C. Heating times generally range from several seconds to several
minutes, with more specific times varying with heating
temperatures, composition of the binder and tufted backing, manner
of contacting and equipment configuration, capabilities and
operation. For common carpet materials, when thermoplastic binders
in solid form and comprising preferred resins as described herein
are contacted with a tufted backing, or with a tufted backing and
an additional backing, and then heated to soften the resin of the
binder, heating times of about 0.3 to about 8 minutes are preferred
when heating is conducted using circulating air ovens or other
heating devices with similar heat transfer capabilities. Particular
times for specific combinations of materials, equipment
configurations and other variables can be easily determined by
routine experimentation guided by the description provided
herein.
[0093] Heating to soften the resin of the binder can be conducted
by any suitable technique.

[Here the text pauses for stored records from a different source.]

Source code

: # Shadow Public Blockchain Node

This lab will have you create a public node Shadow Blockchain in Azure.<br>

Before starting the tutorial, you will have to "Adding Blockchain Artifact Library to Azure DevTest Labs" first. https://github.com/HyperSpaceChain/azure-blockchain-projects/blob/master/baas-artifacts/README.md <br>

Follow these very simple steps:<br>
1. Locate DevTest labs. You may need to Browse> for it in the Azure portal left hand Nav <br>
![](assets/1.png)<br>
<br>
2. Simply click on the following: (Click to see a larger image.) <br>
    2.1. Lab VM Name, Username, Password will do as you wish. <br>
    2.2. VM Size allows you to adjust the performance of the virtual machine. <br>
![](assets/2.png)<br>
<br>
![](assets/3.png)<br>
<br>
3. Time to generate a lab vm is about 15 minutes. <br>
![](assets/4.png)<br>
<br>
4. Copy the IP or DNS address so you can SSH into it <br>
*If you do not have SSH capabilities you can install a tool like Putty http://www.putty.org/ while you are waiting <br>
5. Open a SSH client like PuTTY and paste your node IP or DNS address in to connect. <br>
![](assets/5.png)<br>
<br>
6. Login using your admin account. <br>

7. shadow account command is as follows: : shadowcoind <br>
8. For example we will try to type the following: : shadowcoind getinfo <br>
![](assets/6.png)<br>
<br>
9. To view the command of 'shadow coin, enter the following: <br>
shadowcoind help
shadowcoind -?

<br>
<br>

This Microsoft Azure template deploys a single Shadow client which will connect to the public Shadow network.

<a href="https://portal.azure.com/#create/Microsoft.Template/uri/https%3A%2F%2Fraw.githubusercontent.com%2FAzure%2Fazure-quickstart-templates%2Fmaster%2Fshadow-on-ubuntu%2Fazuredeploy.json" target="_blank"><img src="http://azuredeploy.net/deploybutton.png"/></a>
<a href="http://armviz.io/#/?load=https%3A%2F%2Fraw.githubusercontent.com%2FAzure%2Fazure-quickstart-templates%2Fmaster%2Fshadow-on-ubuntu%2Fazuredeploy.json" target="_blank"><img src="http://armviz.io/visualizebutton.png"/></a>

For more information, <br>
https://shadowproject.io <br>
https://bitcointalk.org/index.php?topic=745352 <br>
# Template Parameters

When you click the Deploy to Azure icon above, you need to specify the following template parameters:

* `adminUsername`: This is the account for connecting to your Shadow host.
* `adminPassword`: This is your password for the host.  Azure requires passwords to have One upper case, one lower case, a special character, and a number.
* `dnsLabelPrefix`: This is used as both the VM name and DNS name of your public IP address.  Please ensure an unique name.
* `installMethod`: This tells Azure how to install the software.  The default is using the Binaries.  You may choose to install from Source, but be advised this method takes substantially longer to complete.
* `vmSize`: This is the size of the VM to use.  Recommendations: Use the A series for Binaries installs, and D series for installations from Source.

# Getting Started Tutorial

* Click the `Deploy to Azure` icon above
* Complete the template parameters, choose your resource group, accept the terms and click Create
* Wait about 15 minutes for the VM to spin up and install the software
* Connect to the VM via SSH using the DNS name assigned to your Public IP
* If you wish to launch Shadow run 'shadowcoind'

When such heating precedes contacting
the binder and the stitched side of the tufted backing, it is most
conveniently accomplished using an extruder. When such heating is
conducted with the binder and the stitched side in contact, heating
in a circulating air oven, by passage over heated rolls, or with
electric or infrared heaters are examples of suitable
techniques.
[0094] Another step of the processes in which application and
heating of the stitch bind composition according to this invention
are conducted comprises cooling the thermoplastic binder with the
resin thereof in softened form in contact with the stitched side of
the tufted backing to solidify the resin. Although considerable
variation is possible in the sequence of other steps of the
process, cooling to solidify softened resin of the binder is
completed last among the steps of providing a tufted backing,
contacting the backing and thermoplastic binder, heating the binder
to soften the resin thereof and cooling to solidify the resin.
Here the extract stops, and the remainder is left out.